Changes in the function and phenotype of resident peritoneal macrophages after housing in an enriched environment

Exposure to an enriched environment (EE) affects not only brain functions but also immune responses upon viral or bacterial infections. In this study, we examined changes in the phagocytic response and chemokine production of resident peritoneal macrophages after mice had been housed under EE conditions for 6 or 8 weeks, and then explored the possibility that EE could cause a change in the macrophage phenotype by means of flow cytometry as well as quantitative RT-PCR. The percentages of EE macrophages phagocytosing S. aureus and apoptotic neutrophils were significantly larger than those of standard environment (SE) macrophages. After coculturing with S. aureus, EE macrophages tended to produce greater amounts of chemokines such as MIP-2, KC and MCP-1 than SE ones, although the increases for MIP-2 and KC were not statistically significant.

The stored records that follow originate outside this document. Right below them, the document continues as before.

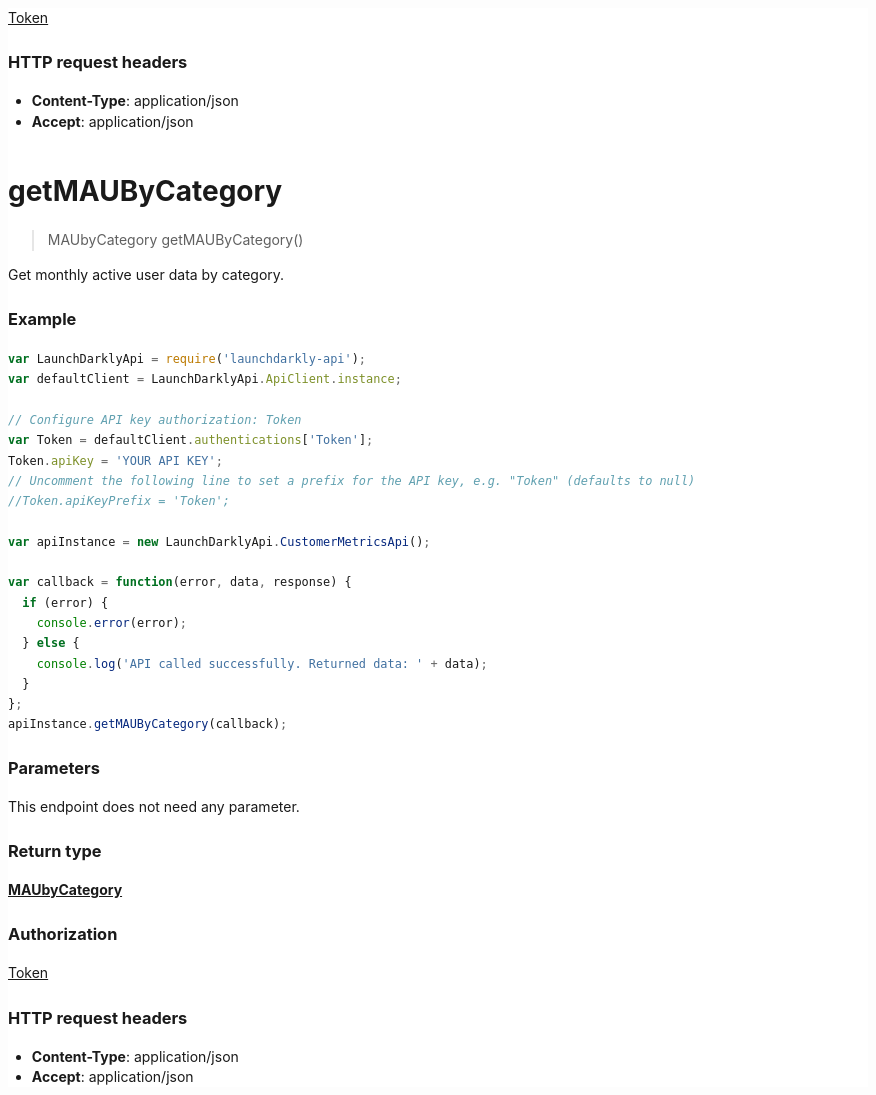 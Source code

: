 [Token](../README.md#Token)

### HTTP request headers

 - **Content-Type**: application/json
 - **Accept**: application/json

<a name="getMAUByCategory"></a>
# **getMAUByCategory**
> MAUbyCategory getMAUByCategory()

Get monthly active user data by category.

### Example
```javascript
var LaunchDarklyApi = require('launchdarkly-api');
var defaultClient = LaunchDarklyApi.ApiClient.instance;

// Configure API key authorization: Token
var Token = defaultClient.authentications['Token'];
Token.apiKey = 'YOUR API KEY';
// Uncomment the following line to set a prefix for the API key, e.g. "Token" (defaults to null)
//Token.apiKeyPrefix = 'Token';

var apiInstance = new LaunchDarklyApi.CustomerMetricsApi();

var callback = function(error, data, response) {
  if (error) {
    console.error(error);
  } else {
    console.log('API called successfully. Returned data: ' + data);
  }
};
apiInstance.getMAUByCategory(callback);
```

### Parameters
This endpoint does not need any parameter.

### Return type

[**MAUbyCategory**](MAUbyCategory.md)

### Authorization

[Token](../README.md#Token)

### HTTP request headers

 - **Content-Type**: application/json
 - **Accept**: application/json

As compared with SE macrophages, EE macrophages included more CD40-positive cells (M1 marker), and expressed more mRNAs of IL-6 (M1 marker) and IRF4 (M2 marker), and less mRNA of CD38 (M1 marker), suggesting either the possibility that EE macrophages are a mixed population of M1 and M2 macrophages or the possibility that they are a unique population with a mixed M1 and M2 macrophage phenotype.